Provided information
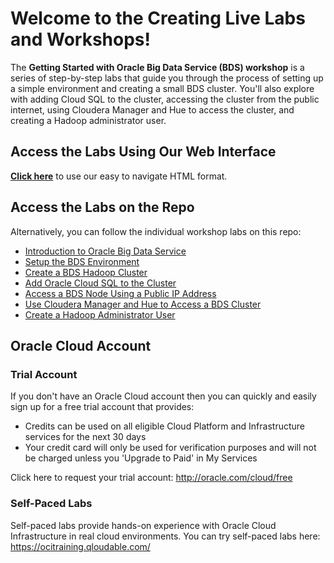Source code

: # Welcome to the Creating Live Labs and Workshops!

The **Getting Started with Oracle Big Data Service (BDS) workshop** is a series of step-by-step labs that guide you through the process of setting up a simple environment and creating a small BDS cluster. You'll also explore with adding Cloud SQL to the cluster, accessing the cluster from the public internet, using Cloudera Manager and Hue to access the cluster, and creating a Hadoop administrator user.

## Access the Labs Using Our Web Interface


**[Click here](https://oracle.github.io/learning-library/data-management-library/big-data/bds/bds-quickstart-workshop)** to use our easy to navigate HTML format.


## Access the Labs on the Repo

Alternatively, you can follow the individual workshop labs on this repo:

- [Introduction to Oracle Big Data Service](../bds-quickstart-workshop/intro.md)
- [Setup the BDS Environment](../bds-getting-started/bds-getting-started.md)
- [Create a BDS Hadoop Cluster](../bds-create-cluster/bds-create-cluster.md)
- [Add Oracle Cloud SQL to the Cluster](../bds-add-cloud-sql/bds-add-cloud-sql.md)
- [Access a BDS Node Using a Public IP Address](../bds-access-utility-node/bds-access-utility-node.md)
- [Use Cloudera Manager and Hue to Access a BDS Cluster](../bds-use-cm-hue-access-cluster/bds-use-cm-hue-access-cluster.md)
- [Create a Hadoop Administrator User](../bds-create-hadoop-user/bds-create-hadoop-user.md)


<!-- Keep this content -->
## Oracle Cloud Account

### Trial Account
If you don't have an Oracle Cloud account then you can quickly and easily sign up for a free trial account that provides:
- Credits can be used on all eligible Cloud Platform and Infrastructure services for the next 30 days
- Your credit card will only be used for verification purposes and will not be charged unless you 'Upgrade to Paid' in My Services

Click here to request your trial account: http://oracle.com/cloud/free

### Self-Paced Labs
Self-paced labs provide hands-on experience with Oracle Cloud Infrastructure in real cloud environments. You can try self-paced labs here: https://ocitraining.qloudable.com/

Aim of the exercise
Print the data above exactly, from its first line to the line bearing "## Access the Labs on the Repo" inclusive, and keep pictures out of the result.

Result of this exercise
Source code

: # Welcome to the Creating Live Labs and Workshops!

The **Getting Started with Oracle Big Data Service (BDS) workshop** is a series of step-by-step labs that guide you through the process of setting up a simple environment and creating a small BDS cluster. You'll also explore with adding Cloud SQL to the cluster, accessing the cluster from the public internet, using Cloudera Manager and Hue to access the cluster, and creating a Hadoop administrator user.

## Access the Labs Using Our Web Interface


**[Click here](https://oracle.github.io/learning-library/data-management-library/big-data/bds/bds-quickstart-workshop)** to use our easy to navigate HTML format.


## Access the Labs on the Repo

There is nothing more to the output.